Just look at the countless teenagers taking so-called “sports science” degrees at universities and colleges. Supposedly tied-in with academic studies, some of these mis-led youngsters believe they are taking a first step into professional football or the peripheral industries that surround the game. In many cases, they are merely deferring the moment when they join the dole queue.
There are glimmers of hope, though. From 2014, competitions for youngsters will be more child-friendly, with smaller teams and smaller pitches. There is also talk of a 15-20 year programme for long-term player development. The FA is looking to stop parents and coaches enforcing a “win at all costs” attitude for youth football.

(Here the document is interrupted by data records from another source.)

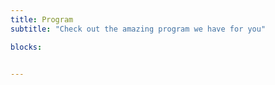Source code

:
 ```yaml
---
title: Program
subtitle: "Check out the amazing program we have for you"

blocks: 


---
```


<script type="text/javascript" src="https://sessionize.com/api/v2/wkqa4jx3/view/GridSmart"></script>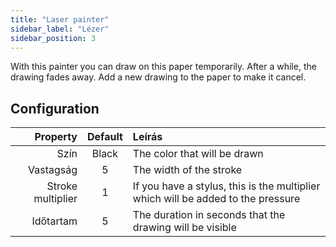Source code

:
 ```yaml
---
title: "Laser painter"
sidebar_label: "Lézer"
sidebar_position: 3
---
```



With this painter you can draw on this paper temporarily. After a while, the drawing fades away. Add a new drawing to the paper to make it cancel.

## Configuration

|          Property | Default | Leírás                                                                           |
| -----------------:|:-------:|:-------------------------------------------------------------------------------- |
|              Szín |  Black  | The color that will be drawn                                                     |
|         Vastagság |    5    | The width of the stroke                                                          |
| Stroke multiplier |    1    | If you have a stylus, this is the multiplier which will be added to the pressure |
|         Időtartam |    5    | The duration in seconds that the drawing will be visible                         |
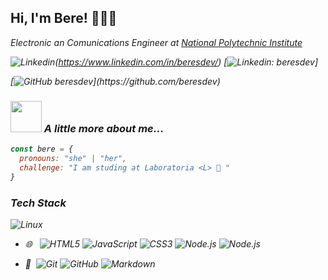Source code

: ## Hi, I'm Bere! 👩🏻‍💻

<p><em>Electronic an Comunications Engineer at <a href="https://www.ipn.mx/">National Polytechnic Institute</a>
  

![Linkedin](https://img.shields.io/badge/LinkedIn-beresdev-blue)(https://www.linkedin.com/in/beresdev/)
[![Linkedin: beresdev](https://img.shields.io/badge/LinkedIn-beresdev-blue&link=https://www.linkedin.com/in/beresdev/)]
  
  
[![GitHub beresdev]([https://img.shields.io/github/followers/beresdev](https://img.shields.io/badge/Github-beresdev-lightgrey))](https://github.com/beresdev)


### <img src="https://media.giphy.com/media/VgCDAzcKvsR6OM0uWg/giphy.gif" width="50"> A little more about me...  

```javascript
const bere = {
  pronouns: "she" | "her",
  challenge: "I am studing at Laboratoria <L> 💛 "
}
```


### Tech Stack

![Linux](https://img.shields.io/badge/-Linux-333333?style=flat&logo=Linux&logoColor=FCC624)
- 🌐 &#160; ![HTML5](https://img.shields.io/badge/-HTML5-333333?style=flat&logo=HTML5)
![JavaScript](https://img.shields.io/badge/-Node.js-333333?style=flat&logo=node.js)
![CSS3](https://img.shields.io/badge/-Node.js-333333?style=flat&logo=node.js)
![Node.js](https://img.shields.io/badge/-Node.js-333333?style=flat&logo=node.js)
![Node.js](https://img.shields.io/badge/-Node.js-333333?style=flat&logo=node.js)

- 🔧 &#160;![Git](https://img.shields.io/badge/-Git-333333?style=flat&logo=git)
![GitHub](https://img.shields.io/badge/-GitHub-333333?style=flat&logo=github)
![Markdown](https://img.shields.io/badge/-Markdown-333333?style=flat&logo=markdown)

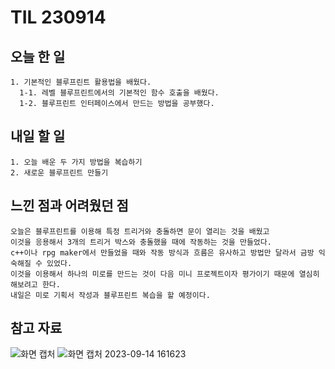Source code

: TIL 230914
======

오늘 한 일
------

	1. 기본적인 블루프린트 활용법을 배웠다.
	  1-1. 레벨 블루프린트에서의 기본적인 함수 호출을 배웠다.
	  1-2. 블루프린트 인터페이스에서 만드는 방법을 공부했다.

내일 할 일
------

	1. 오늘 배운 두 가지 방법을 복습하기
 	2. 새로운 블루프린트 만들기


느낀 점과 어려웠던 점
------
```
오늘은 블루프린트를 이용해 특정 트리거와 충돌하면 문이 열리는 것을 배웠고
이것을 응용해서 3개의 트리거 박스와 충돌했을 때에 작동하는 것을 만들었다.
c++이나 rpg maker에서 만들었을 때와 작동 방식과 흐름은 유사하고 방법만 달라서 금방 익숙해질 수 있었다.
이것을 이용해서 하나의 미로를 만드는 것이 다음 미니 프로젝트이자 평가이기 때문에 열심히 해보려고 한다.
내일은 미로 기획서 작성과 블루프린트 복습을 할 예정이다.

```

참고 자료
------
![화면 캡처](https://github.com/kotori9015/TIL/assets/143386436/ea5cf973-40b9-46c7-abbb-34c9cb41ec28)
![화면 캡처 2023-09-14 161623](https://github.com/kotori9015/TIL/assets/143386436/7c5610a1-8f21-490f-a732-78330e5f7cd0)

Nurturing skills and technique will the the priority. This is just the start, but unless our major clubs in England change their habits and look beyond short-termism, it will not work.
Every time an England team tumbles out of a tournament, the inevitable calls for “revolution”, “change”, “transformation” and a host of other demands get thrown around the media. This time it’s serious. English football is on the brink of disaster. If only it truly realised it.